- Interactive map of the Thalsevana Holiday Resort area
- Former names: Kankesanthurai Rest House

General information
- Location: Kankesanthurai, Sri Lanka
- Coordinates: 9°48′57.30″N 80°02′55.00″E﻿ / ﻿9.8159167°N 80.0486111°E
- Current tenants: Sri Lanka Army
- Renovated: 2 October 2010
- Owner: Government of Sri Lanka

Other information
- Number of rooms: 31

Website
- www.thalsevanaresort.lk

= Thalsevana Holiday Resort =

Thalsevana Holiday Resort is a holiday resort on the northern coast of Sri Lanka near the town of Kankesanthurai. Formerly Kankesanthurai Rest House, it was taken over by the Sri Lankan military during the civil war. After the civil war the military renovated the buildings and turned them into a holiday resort.

==History==
During British colonial rule a network of rest houses were built around Ceylon. Kankesanthurai Rest House was run by the Northern Provincial Road Committee. After independence the rest houses were taken over by the state owned Ceylon Hotels Corporation.
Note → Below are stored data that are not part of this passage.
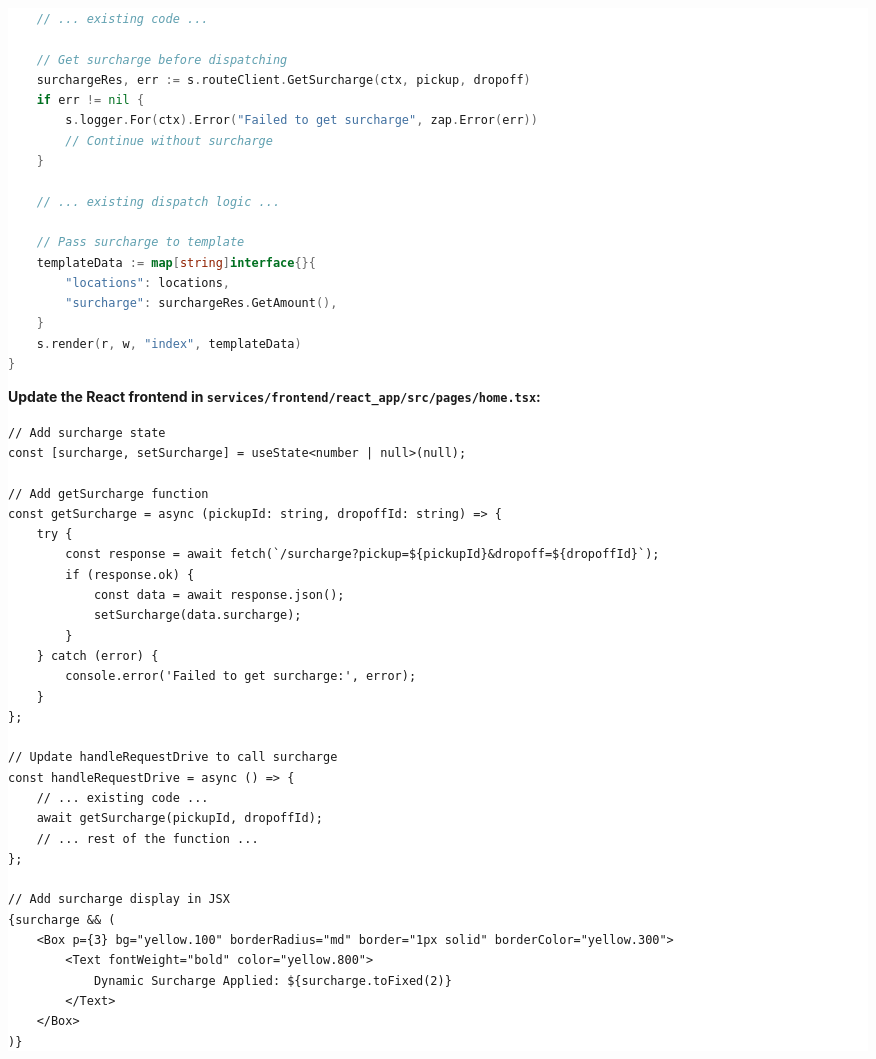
 ```go
    // ... existing code ...
    
    // Get surcharge before dispatching
    surchargeRes, err := s.routeClient.GetSurcharge(ctx, pickup, dropoff)
    if err != nil {
        s.logger.For(ctx).Error("Failed to get surcharge", zap.Error(err))
        // Continue without surcharge
    }
    
    // ... existing dispatch logic ...
    
    // Pass surcharge to template
    templateData := map[string]interface{}{
        "locations": locations,
        "surcharge": surchargeRes.GetAmount(),
    }
    s.render(r, w, "index", templateData)
}
```

**Update the React frontend in `services/frontend/react_app/src/pages/home.tsx`:**

```tsx
// Add surcharge state
const [surcharge, setSurcharge] = useState<number | null>(null);

// Add getSurcharge function
const getSurcharge = async (pickupId: string, dropoffId: string) => {
    try {
        const response = await fetch(`/surcharge?pickup=${pickupId}&dropoff=${dropoffId}`);
        if (response.ok) {
            const data = await response.json();
            setSurcharge(data.surcharge);
        }
    } catch (error) {
        console.error('Failed to get surcharge:', error);
    }
};

// Update handleRequestDrive to call surcharge
const handleRequestDrive = async () => {
    // ... existing code ...
    await getSurcharge(pickupId, dropoffId);
    // ... rest of the function ...
};

// Add surcharge display in JSX
{surcharge && (
    <Box p={3} bg="yellow.100" borderRadius="md" border="1px solid" borderColor="yellow.300">
        <Text fontWeight="bold" color="yellow.800">
            Dynamic Surcharge Applied: ${surcharge.toFixed(2)}
        </Text>
    </Box>
)}
```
In 1990 the Sri Lankan military declared a large area of the north of the Valikamam region a High Security Zone (HSZ) and forcibly evicted all the residents in the area without offering them compensation. Kankesanthurai Rest House was deep inside the HSZ. It was taken over by the Sri Lankan military and used as an officer's mess. After the civil war ended the military renovated the buildings and turned them into a holiday resort known as Thalsevana. The renovated resort opened on 2 October 2010.